--- START ---

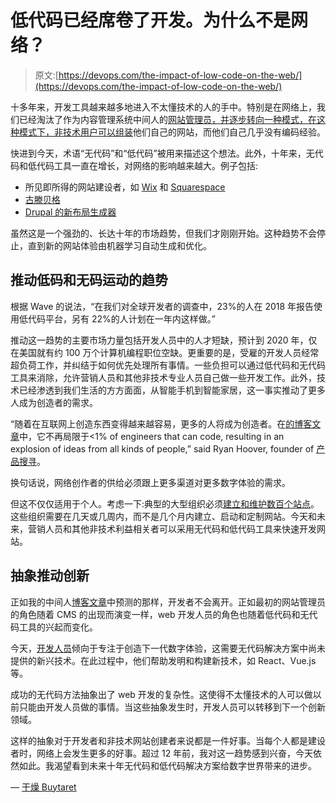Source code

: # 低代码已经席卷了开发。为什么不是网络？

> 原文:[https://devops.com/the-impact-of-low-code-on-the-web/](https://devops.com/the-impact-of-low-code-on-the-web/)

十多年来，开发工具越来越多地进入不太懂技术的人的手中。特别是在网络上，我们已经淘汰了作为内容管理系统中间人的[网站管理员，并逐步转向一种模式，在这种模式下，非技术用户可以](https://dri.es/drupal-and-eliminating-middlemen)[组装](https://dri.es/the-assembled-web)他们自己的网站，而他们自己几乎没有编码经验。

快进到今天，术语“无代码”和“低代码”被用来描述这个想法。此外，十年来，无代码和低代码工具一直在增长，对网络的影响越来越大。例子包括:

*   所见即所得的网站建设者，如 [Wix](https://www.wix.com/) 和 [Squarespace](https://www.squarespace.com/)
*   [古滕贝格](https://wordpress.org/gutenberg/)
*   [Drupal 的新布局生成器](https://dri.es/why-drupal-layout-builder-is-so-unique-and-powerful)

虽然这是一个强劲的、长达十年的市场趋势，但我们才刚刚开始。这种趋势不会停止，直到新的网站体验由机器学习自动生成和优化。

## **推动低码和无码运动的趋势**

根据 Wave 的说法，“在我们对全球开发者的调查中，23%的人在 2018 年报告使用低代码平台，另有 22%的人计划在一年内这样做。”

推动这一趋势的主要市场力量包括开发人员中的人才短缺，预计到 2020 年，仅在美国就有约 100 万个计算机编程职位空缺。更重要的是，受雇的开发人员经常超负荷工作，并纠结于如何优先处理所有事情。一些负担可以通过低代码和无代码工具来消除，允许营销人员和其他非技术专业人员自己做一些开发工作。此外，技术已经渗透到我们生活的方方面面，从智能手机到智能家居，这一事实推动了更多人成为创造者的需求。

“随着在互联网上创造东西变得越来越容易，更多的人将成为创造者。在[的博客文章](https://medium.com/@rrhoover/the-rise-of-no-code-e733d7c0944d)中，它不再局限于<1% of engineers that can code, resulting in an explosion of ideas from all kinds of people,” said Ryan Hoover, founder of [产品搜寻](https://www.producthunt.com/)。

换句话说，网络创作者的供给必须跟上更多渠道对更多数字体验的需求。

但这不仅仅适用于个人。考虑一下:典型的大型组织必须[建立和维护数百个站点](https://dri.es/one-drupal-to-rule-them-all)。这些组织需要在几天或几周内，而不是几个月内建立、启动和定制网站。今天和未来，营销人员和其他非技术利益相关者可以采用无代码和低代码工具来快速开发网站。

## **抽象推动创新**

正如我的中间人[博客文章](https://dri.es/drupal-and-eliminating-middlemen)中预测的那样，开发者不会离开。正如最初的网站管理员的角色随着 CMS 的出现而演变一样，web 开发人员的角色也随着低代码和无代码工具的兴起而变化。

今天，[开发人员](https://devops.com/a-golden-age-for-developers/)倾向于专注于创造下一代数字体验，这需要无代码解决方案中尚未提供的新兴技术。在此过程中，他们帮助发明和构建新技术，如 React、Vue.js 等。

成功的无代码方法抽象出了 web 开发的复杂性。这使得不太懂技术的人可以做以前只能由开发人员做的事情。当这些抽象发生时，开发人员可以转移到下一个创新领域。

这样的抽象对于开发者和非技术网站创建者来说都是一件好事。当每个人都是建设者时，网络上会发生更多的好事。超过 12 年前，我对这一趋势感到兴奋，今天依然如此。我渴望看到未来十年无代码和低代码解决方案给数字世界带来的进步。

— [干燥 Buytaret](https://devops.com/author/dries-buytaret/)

--- END ---
--- START ---

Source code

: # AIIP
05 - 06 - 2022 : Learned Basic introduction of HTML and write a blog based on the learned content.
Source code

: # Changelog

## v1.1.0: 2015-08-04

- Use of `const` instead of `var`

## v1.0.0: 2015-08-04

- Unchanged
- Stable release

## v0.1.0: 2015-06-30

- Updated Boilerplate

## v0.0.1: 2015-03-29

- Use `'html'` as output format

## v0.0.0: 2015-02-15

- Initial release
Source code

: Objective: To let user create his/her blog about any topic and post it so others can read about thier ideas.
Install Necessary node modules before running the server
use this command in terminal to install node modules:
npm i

--- END ---

WHAT YOU WILL DO |
Copy every line from the records that holds the string "devops".

RESULT OF THIS EXERCISE |
> 原文:[https://devops.com/the-impact-of-low-code-on-the-web/](https://devops.com/the-impact-of-low-code-on-the-web/)
今天，[开发人员](https://devops.com/a-golden-age-for-developers/)倾向于专注于创造下一代数字体验，这需要无代码解决方案中尚未提供的新兴技术。在此过程中，他们帮助发明和构建新技术，如 React、Vue.js 等。
— [干燥 Buytaret](https://devops.com/author/dries-buytaret/)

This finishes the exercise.